Funnily enough, though, the self-conscious ones are not the ones I'm most worried about. What about those who DO feel comfortable despite their size? Amongst the photos posted on Lady Gaga's platform, hundreds show obese bodies. Women and men want to feel happy in their oversized bodies and I just don't know how to feel about it, but I know something in the back of my health-conscious mind is telling me it's wrong.

I realise this is a dangerous subject and of course people should feel good about themselves, no matter what they look like. However, if young women and society in general manage to come to terms with obesity and override our current body-size expectations - does this mean we can eat as much as we want of whatever we want without any social pressure to do otherwise ? What if the constant diets and the preconceived idea that "slim bodies are beautiful" are what is keeping us from dying of poor nutrition ?

Obesity kills. Fact.

'Fat' people are suffering from illnesses today that were hardly even a risk 50 years ago. Over 60% of English people over the age of 16 are overweight or obese - and I didn't get these figures from, I got them from the government who doesn't care what people look like. And while we're at it, I might as well remind you that obesity costs the country over £5billion a year... (Before you comment: I'm not blaming the sick, I truly believe this condition is encouraged by our economical system - but I won't go into that here.) When will people understand that hate of fat is about health as much as about aesthetics? Or at least that it should be.

Encouraging people to LOVE their bodies is great, but let's not encourage people to NEGLECT their bodies. We need to take action. We need to realise WHY our bodies look like this and that there IS something we can do about it (in most cases) instead of just learning to live with it and get over it. We need to accept the fact that we CAN have flaws, but that we can also ACT against them. We need to encourage people to feel HAPPY with themselves but also and mainly to strive for what they really want (to look like) in life.

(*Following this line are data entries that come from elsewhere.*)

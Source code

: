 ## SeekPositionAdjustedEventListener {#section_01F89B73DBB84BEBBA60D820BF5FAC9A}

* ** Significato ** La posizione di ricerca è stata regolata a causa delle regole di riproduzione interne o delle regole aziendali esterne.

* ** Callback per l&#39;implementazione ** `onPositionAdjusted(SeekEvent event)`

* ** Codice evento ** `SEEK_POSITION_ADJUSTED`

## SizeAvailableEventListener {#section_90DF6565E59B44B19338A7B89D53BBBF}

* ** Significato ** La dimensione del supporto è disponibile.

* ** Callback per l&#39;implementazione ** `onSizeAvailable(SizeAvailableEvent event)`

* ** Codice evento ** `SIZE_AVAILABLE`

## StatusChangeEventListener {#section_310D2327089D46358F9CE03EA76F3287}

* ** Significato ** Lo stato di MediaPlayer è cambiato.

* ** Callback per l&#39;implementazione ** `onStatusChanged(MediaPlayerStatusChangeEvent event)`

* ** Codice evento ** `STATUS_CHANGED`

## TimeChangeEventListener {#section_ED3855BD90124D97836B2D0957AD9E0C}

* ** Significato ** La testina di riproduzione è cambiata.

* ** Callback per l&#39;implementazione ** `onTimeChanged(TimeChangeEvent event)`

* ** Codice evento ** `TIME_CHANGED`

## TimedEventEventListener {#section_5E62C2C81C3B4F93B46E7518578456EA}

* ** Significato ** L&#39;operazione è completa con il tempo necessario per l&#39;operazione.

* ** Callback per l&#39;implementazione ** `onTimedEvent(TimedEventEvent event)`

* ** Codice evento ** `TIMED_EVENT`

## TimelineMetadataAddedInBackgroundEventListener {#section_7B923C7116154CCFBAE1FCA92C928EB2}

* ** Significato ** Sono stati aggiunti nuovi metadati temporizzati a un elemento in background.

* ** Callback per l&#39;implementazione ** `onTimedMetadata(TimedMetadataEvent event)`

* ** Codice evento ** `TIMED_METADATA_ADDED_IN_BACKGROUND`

Is encouraging acceptance of overweight bodies positive or dangerous ? I don't have the answer, but I have a gut-feeling we haven't yet got it right. I only hope the motivation of feeling comfortable will help suffering people to find the will and confidence they need to lose those extra pounds and become a size not only they and others like but moreover a size that FEELS more comfortable on the inside and WORKS better for LONGER.